Sim, havia um quintal, de tamanho razoável. Nele, um pequeno e raso lago, com alguns peixinhos. Certa vez, uma das tias mais moças não conseguiu me impedir de eu saltar do seu colo e lá fui eu cair no tal laguinho. Nada me aconteceu, penso até que me divertiu ,  não à minha tia.

O porão  , alto e  largo. Num cantinho dele, morava um jardineiro, que me assustava sempre. Costumava arregalar os olhos e tinha um cheiro forte de tabaco. Ao  vê-lo, corria me afastando dele.Porém, nunca fez mal a ninguém.

O museu da memória registra uma festa organizada pelas tias lá no porão. Guardei  o evento como uma espécie de teatrinho, com música, canto e dança.Uma alegria só.  Fiquei encantado. Não deu para esquecer.

 A casa era muito movimentada. Pudera. Com dez irmãos! As mulheres predominavam. Eram sete .  Às vezes, à tarde, minha avó recebia visitas. Ficava atento às conversas. Algumas me levavam balas, doces. Adorava.  Atender   o telefone era uma das maiores distrações.
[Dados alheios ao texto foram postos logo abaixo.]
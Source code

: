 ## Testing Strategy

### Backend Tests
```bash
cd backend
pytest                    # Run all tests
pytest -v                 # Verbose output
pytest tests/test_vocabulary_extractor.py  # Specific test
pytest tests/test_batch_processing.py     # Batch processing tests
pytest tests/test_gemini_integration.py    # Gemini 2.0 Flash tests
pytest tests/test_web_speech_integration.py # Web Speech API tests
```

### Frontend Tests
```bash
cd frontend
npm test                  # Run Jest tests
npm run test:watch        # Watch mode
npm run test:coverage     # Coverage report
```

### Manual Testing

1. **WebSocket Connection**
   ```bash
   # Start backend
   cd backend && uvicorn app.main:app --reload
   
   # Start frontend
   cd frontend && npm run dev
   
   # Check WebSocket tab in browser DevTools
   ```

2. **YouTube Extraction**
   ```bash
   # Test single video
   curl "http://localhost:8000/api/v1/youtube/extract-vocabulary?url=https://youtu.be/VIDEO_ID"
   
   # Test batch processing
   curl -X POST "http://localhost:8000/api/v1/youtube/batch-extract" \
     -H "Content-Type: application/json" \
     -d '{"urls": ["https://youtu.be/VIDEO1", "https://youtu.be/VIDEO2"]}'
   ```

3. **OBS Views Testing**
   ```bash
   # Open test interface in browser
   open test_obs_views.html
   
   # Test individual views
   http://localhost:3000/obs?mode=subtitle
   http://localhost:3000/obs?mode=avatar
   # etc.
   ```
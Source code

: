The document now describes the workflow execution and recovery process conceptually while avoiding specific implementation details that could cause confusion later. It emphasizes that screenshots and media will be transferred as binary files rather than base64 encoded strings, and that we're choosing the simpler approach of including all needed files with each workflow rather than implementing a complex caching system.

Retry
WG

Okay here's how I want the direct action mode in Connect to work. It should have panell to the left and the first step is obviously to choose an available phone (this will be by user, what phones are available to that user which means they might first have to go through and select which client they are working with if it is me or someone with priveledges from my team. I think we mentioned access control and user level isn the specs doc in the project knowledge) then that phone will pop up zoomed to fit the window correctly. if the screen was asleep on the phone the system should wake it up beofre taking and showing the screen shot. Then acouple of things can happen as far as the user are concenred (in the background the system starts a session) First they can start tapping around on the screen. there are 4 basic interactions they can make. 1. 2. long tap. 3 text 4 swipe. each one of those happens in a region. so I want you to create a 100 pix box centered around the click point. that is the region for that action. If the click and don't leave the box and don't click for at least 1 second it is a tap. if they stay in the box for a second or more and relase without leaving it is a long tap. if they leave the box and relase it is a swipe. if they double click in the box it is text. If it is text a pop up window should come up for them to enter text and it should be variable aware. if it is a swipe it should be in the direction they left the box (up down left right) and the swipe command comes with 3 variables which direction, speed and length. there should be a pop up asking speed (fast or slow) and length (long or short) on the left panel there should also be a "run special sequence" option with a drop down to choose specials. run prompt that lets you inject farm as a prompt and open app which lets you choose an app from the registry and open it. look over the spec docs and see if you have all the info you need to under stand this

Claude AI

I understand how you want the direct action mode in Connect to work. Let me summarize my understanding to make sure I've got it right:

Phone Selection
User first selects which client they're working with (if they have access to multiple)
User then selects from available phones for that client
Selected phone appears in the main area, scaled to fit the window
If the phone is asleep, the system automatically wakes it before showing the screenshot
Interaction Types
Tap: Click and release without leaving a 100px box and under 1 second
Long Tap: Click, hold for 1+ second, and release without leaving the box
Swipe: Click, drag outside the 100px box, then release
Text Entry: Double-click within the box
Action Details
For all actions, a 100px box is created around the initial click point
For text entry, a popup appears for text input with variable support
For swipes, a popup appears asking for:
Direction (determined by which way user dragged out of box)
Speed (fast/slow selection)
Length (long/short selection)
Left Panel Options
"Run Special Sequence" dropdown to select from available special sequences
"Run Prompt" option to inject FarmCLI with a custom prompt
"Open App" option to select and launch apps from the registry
Era ele tocando e eu voando para atender.

Como disse, a rua  Mariz e Barros era bem movimentada.Me lembro bem, ficava perto  da grade, prestando atenção aos foliões no Carnaval, alguns brincando pendurados nos bondes. O museu da memória registrou também os cortejos fúnebres. Na época, os velórios se davam mais , quando possível, nas próprias casas. Depois havia um séquito. O carro fúnebre aberto à frente, coberto de coroas. Havia carros fúnebres engalanados , e outros bem simples.O número de carros  que compunham o cortejo variava muito. Quando o cortejo exibia um número alto de carros, me foi dito que o morto devia ser pessoa importante na sociedade. Ficava a contar o número de carros. Uma vez a procissão era tão concorrida, a seguir um carro fúnebre nunca antes visto, que indaguei  de meu pai: é do rei? O Brasil, nosso país, não tem rei, meu filho, sem mais delonga . Fiquei decepcionado. Sem rei?

Ah, meu museu da memória! Podia ter colecionado mais coisas do tempo da casa minha avó.  Em todo museu, me respondeu ele, há uma seleção de guardados, você sabe .Cinco anos é pouco tempo para eu reter mais lembranças. Sou apenas um museu a depender de uma pessoa.  Não sou adivinho.E sabe de uma coisa?  Já estou muito cansado. Só podia lhe dar razão.

Na verdade, como reclamar do meu museu da memória? Ele me faz recordar o início de minha vida, de lembrar cedo de meus pais e irmã, a família de minha mãe, que passaria a se a minha família, centralizada na figura terna e silenciosa de minha avó, minha madrinha, a administrar aquele casarão com tanta gente, de idades bem distintas. Depois, seria minha companheira de muitas viagens.Um amor que permaneceu. O meu museu da memória guardou que eu ficava alegre, mas também triste.Que ria e chorava.Que as pessoas eram diferentes, muito diferentes.O meu museu da memória me faz lembrar das brincadeiras que me divertiam, a mostrarem já que a vida era uma coisa boa, a ser vivida. O museu da minha memória registra que cedo se desenvolveram em mim sentimentos fundamentais como o amor, o carinho, a saudade, o peso enfim das coisas do coração .Tudo tendo se passado na casa de minha avó , minha primeira moradia, berço também do meu museu da memória.